Александр Иванович Круз был сыном датского моряка, поступившего на русскую службу и закончившего свою карьеру в чине капитан-командора. Датские морские традиции были куда крепче шведских: как правило, шведы били датчан на суше, зато Дания оставалась хозяйкой Балтики. В XVIII веке русскому флоту были необходимы иностранные военные специалисты: своя военно-морская школа в России возникла позже. Александр Круз был превосходным моряком, а в начале своей карьеры и сущим зверюгой, мучившим матросов. А потом он изменился — и это важнейшая часть его психологического портрета. Судя по всему, Круз был благородным человеком и умел держать слово.

В Хиосском сражении его корабль сцепился на абордаж с горевшим турецким флагманом. Взорвались оба судна, Круз полетел в воду, — когда он подплыл к шлюпке, матросы хватили его веслом по голове. Его хотели утопить: захлебываясь, он обещал не помнить зла и вести себя по-другому. Русский человек отходчив — матросы спасли Круза, и он выполнил обещание.

23 мая 1790 года он стоял на квартердеке «Чесмы», своего флагманского корабля, и курил трубку. Когда повеял восточный ветер, Круз приказал поднять сигнал: «атаковать неприятеля и сразиться с ним на дистанции ружейного выстрела».

Король нападает, императрица выигрывает

23 и 24 мая стекла петербургских домов дребезжали от канонады. Враг был на пороге, шведский король собирался вернуть то, что было потеряно во время Петра I, а его союзница Турция должна была получить назад Крым. Кроме турок, за спиной Густава III стояли Великобритания, Пруссия и Голландская республика. Семнадцать неважно вооруженных кораблей Круза с их неопытными экипажами не остановили бы шведов. Ему было нужно продержаться до тех пор, пока не подойдет мощная Ревельская эскадра, не успевшая уйти в Средиземное море. Но и это было очень сложной задачей.

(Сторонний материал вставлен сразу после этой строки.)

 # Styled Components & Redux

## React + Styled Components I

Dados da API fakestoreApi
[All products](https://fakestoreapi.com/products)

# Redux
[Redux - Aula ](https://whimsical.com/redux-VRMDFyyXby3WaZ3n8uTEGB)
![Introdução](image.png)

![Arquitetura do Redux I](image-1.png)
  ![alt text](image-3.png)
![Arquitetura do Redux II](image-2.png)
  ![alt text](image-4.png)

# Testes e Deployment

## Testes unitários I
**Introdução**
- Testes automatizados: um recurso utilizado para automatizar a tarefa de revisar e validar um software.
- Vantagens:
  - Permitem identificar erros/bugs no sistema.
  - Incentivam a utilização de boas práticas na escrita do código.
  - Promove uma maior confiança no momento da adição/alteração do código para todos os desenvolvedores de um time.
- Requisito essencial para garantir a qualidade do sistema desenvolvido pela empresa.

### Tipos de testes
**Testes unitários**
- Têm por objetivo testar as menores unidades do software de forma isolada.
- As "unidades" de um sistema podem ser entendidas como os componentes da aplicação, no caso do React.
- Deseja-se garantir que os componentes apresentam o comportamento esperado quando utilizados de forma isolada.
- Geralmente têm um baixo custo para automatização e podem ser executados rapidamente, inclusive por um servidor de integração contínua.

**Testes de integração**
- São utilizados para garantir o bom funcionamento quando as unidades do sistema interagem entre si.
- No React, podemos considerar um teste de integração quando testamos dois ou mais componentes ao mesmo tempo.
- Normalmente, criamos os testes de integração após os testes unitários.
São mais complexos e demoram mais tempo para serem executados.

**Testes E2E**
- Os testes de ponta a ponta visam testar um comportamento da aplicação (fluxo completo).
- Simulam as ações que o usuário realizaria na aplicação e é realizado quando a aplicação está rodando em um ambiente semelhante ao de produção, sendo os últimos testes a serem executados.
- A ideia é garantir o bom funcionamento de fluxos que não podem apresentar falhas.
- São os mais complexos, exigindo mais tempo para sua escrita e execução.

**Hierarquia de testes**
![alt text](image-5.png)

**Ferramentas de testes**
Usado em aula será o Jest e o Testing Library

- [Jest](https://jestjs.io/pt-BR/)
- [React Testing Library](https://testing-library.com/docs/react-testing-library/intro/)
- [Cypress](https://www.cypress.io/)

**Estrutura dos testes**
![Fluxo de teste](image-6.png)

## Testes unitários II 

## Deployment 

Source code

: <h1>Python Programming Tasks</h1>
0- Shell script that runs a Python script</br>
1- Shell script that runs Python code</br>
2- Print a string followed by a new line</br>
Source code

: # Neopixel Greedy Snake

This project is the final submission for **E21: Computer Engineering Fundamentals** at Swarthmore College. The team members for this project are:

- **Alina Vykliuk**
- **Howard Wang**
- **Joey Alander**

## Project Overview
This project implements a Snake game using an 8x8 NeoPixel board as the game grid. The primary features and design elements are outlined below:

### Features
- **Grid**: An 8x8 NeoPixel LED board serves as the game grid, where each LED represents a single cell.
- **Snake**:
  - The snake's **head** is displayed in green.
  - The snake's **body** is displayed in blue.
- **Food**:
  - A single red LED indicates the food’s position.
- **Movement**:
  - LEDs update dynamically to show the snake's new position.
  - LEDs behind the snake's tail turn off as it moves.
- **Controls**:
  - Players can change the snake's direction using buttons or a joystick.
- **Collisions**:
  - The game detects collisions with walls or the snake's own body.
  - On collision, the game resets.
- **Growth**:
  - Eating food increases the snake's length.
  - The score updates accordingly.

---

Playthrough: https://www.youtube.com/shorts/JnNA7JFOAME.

Корабль Круза был избит ядрами: шведы сосредоточили огонь на флагмане. Он отдавал приказы, не выпуская изо рта трубки, на его мундире была чужая кровь. Люди гибли, но держались, и все же к вечеру 24 мая русская эскадра потеряла линию баталии и попала под перекрестный огонь. А потом показалась Ревельская эскадра, и это значило, что Петербург спасен. Война продолжалась еще долго, у русского флота были и победы, и проигранная битва, но свой триумф шведы упустили в мае 1790-го, в Финском заливе, северо-западнее деревни Красная Горка.

Адмирал Круз был щедро награжден, он служил на флоте еще 8 лет. Тот, кто захочет отдать ему последнюю честь, найдет могилу адмирала в Кронштадте, на лютеранском кладбище. На надгробии, ростральной мраморной колонне, виднеется надпись: «Громами отражая гром, он спас Петровы град и дом». Это стихи Екатерины Великой. Они были и на золотой табакерке с алмазами, которую царица пожаловала Крузу за победу вместе с орденом Святого Александра Невского.